ただし、中国は広いので、南と北では、虫が同じではないかもしれませんし、音も違うかもしれませんので、虫に訛りがあるかどうかはわかりません(笑)。中国の知人数人に、夏の虫の音について覚えていることを聞いてみました。 キリギリスとタイワンクツワムシの音が印象的だったと言われました。タイワンクツワムシの中国語名は「紡織娘」で、その音は、まるで機械で織っているように聞こえます。 

中国の古詩には、夏の虫の音を表現したものが多くありますが、その中でも最も多く表現されているのが「蝉」です。 唐の詩人である許裳は、「聞蝉」という詩の中で、「造化生微物、常能応候鳴」の句があります。真夏になって、「疲れを知らない歌手の蝉」たちが再び森の枝で歌っているということです。 もう一人唐の偉大な詩人である白居易は、「六月三日夜聞蝉」という詩の中で、「微月初三夜、新蝉第一声」と書かれてあります。毎年旧暦の六月の初めに蝉が鳴き始めることを伝えているのです。 
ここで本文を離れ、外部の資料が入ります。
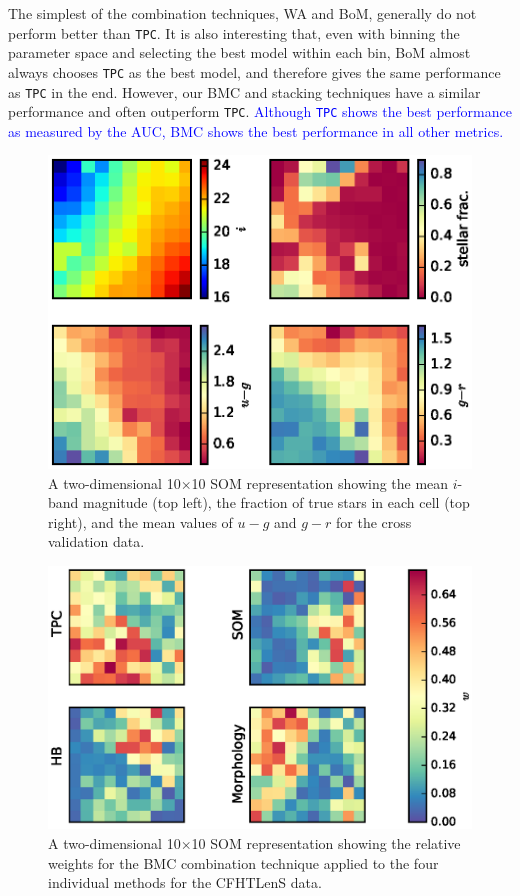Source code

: \documentclass[useAMS,usenatbib]{mn2e}
\begin{document}
The simplest of the combination techniques, WA and BoM,
generally do not perform better than \texttt{TPC}.
It is also interesting that,
even with binning the parameter space and selecting the best model
within each bin,
BoM almost always chooses \texttt{TPC} as the best model,
and therefore gives the same performance as \texttt{TPC} in the end.
However, our BMC and stacking techniques have a similar performance
and often outperform \texttt{TPC}.
\textcolor{blue}{
Although \texttt{TPC} shows the best performance as measured by the AUC,
BMC shows the best performance in all other metrics.
}

\begin{figure}
  \centering
  \includegraphics[width=\linewidth]{figures/som_colors.eps}
  \caption{A two-dimensional 10$\times$10 SOM representation
           showing the mean $i$-band magnitude (top left),
           the fraction of true stars in each cell (top right),
           and the mean values of $u-g$ and $g-r$
           for the cross validation data.}
  \label{fig:som_colors}
\end{figure}

\begin{figure}
  \centering
  \includegraphics[width=\linewidth]{figures/weights.eps}
  \caption{A two-dimensional 10$\times$10 SOM representation
           showing the relative weights for the BMC combination technique
           applied to the four individual methods for the CFHTLenS data.}
  \label{fig:weights}
\end{figure}
\end{document}
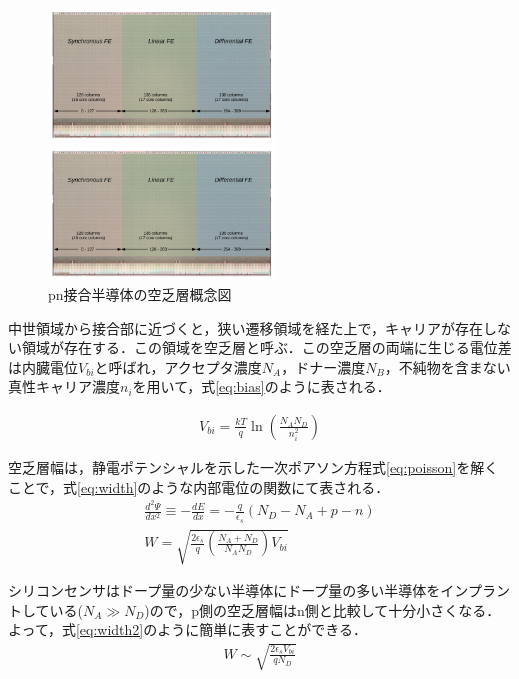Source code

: \begin{figure}[h]
  \centering
  \begin{minipage}[b]{0.4\linewidth}
    \includegraphics[width=6cm]{./figure/RD53A_FE.png}
  \end{minipage}
  \begin{minipage}[b]{0.4\linewidth}
    \includegraphics[width=6cm]{./figure/RD53A_FE.png}
  \end{minipage}
  \caption{pn接合半導体の空乏層概念図}
  \label{fig:pn}
\end{figure}


中世領域から接合部に近づくと，狭い遷移領域を経た上で，キャリアが存在しない領域が存在する．この領域を空乏層と呼ぶ．この空乏層の両端に生じる電位差は内臓電位$V_{bi}$と呼ばれ，アクセプタ濃度$N_A$，ドナー濃度$N_B$，不純物を含まない真性キャリア濃度$n_i$を用いて，式\ref{eq:bias}のように表される．\par
\begin{eqnarray}
  \label{eq:bias}
  V_{bi} = \frac{kT}{q} \ln \left( \frac{N_A N_D}{n_i^2} \right) 
\end{eqnarray}

空乏層幅は，静電ポテンシャルを示した一次ポアソン方程式\ref{eq:poisson}を解くことで，式\ref{eq:width}のような内部電位の関数にて表される．
\begin{eqnarray}
  \label{eq:poisson}
  \frac{d^2\Psi}{dx^2} \equiv -\frac{dE}{dx} = - \frac{q}{\epsilon_s}(N_D - N_A + p - n) \\
  \label{eq:width}
  W = \sqrt{ \frac{2\epsilon_s}{q} \left( \frac{N_A+N_D}{N_A N_D} \right) V_{bi}}
\end{eqnarray}

シリコンセンサはドープ量の少ない半導体にドープ量の多い半導体をインプラントしている($N_A \gg N_D$)ので，p側の空乏層幅はn側と比較して十分小さくなる．よって，式\ref{eq:width2}のように簡単に表すことができる．
\begin{eqnarray}
  \label{eq:width2}
  W \sim \sqrt{ \frac{2\epsilon_s V_{bi}}{q N_D} }
\end{eqnarray}

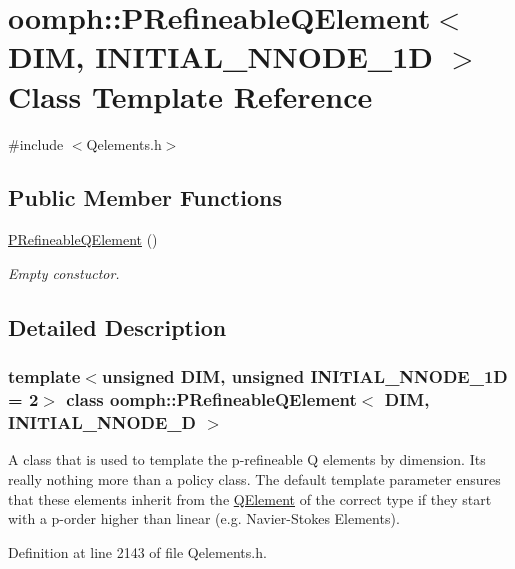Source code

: \hypertarget{classoomph_1_1PRefineableQElement}{}\section{oomph\+:\+:P\+Refineable\+Q\+Element$<$ D\+IM, I\+N\+I\+T\+I\+A\+L\+\_\+\+N\+N\+O\+D\+E\+\_\+1D $>$ Class Template Reference}
\label{classoomph_1_1PRefineableQElement}


{\ttfamily \#include $<$Qelements.\+h$>$}

\subsection*{Public Member Functions}
\begin{DoxyCompactItemize}
\item 
\hyperlink{classoomph_1_1PRefineableQElement_a795206217640d5e909b5162c13f94af9}{P\+Refineable\+Q\+Element} ()
\begin{DoxyCompactList}\small\item\em Empty constuctor. \end{DoxyCompactList}\end{DoxyCompactItemize}


\subsection{Detailed Description}
\subsubsection*{template$<$unsigned D\+IM, unsigned I\+N\+I\+T\+I\+A\+L\+\_\+\+N\+N\+O\+D\+E\+\_\+1D = 2$>$\newline
class oomph\+::\+P\+Refineable\+Q\+Element$<$ D\+I\+M, I\+N\+I\+T\+I\+A\+L\+\_\+\+N\+N\+O\+D\+E\+\_\+D $>$}

A class that is used to template the p-\/refineable Q elements by dimension. It\textquotesingle{}s really nothing more than a policy class. The default template parameter ensures that these elements inherit from the \hyperlink{classoomph_1_1QElement}{Q\+Element} of the correct type if they start with a p-\/order higher than linear (e.\+g. Navier-\/\+Stokes Elements). 

Definition at line 2143 of file Qelements.\+h.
当方が好きな夏の蛙の音を描く古詩の「約客」を紹介します。作者は南宋の趙師秀です。 

 黄梅時節家家雨   

青草池塘処処蛙   

有約不来過夜半   

閑敲棋子落灯花   

梅の実が黄色く熟する季節は、どの家も雨の中に閉ざされる。青々と草が生い茂る池のあちこちから、カエルの鳴き声が聞こえて来る。約束をしたはずなのに友人は訪ねては来ず、とうとう真夜中を過ぎてしまった。ひまにまかせて碁石をパチリと打つと、灯花がポトリと落ちた。